◆ EXCERPTED DATA ◆
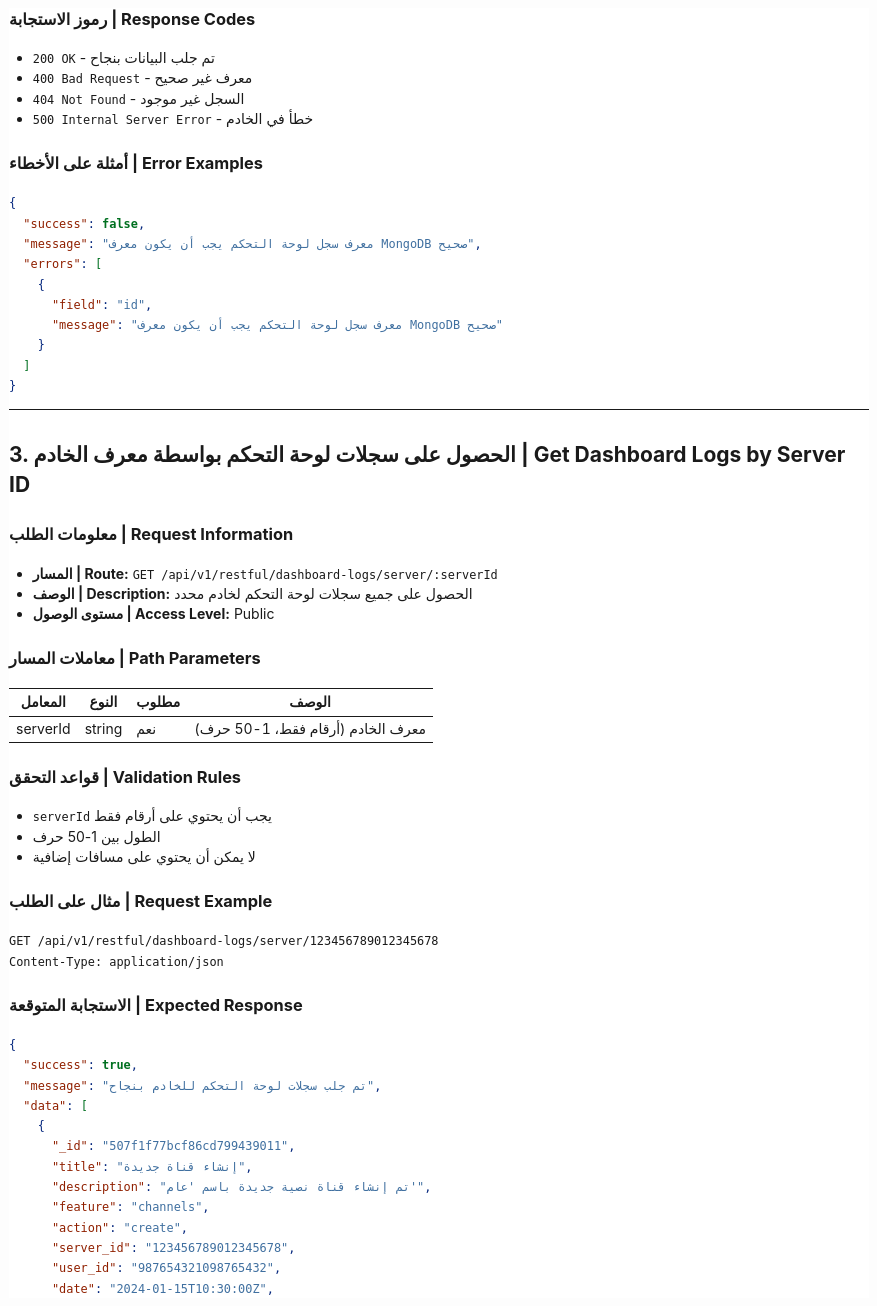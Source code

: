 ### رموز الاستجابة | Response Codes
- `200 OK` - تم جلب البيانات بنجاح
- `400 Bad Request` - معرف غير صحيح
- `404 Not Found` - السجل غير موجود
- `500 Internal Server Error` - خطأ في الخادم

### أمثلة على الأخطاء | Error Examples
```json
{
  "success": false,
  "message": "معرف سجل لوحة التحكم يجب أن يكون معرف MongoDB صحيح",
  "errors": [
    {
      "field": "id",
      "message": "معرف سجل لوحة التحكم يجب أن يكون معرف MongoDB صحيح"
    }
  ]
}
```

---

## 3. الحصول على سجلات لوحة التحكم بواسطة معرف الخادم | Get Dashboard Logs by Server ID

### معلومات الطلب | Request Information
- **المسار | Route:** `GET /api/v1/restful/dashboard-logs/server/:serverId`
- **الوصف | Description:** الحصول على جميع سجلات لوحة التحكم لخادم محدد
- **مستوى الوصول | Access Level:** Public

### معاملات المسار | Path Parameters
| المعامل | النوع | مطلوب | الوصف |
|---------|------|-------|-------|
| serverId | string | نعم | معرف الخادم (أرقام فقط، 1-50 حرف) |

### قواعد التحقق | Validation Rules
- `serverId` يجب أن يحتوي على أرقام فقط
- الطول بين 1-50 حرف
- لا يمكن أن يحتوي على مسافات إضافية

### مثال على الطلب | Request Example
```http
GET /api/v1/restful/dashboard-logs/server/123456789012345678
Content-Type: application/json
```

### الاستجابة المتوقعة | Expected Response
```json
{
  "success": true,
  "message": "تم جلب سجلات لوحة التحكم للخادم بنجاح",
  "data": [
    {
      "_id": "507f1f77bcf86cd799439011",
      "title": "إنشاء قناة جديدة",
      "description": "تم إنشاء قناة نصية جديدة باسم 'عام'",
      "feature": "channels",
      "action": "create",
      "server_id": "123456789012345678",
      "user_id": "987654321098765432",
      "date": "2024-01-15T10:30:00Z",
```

◆ PROBLEM TO WORK ON ◆
Go through the records and gather the lines that hold "إنشاء".

◆ SOLUTION ◆
      "title": "إنشاء قناة جديدة",
      "description": "تم إنشاء قناة نصية جديدة باسم 'عام'",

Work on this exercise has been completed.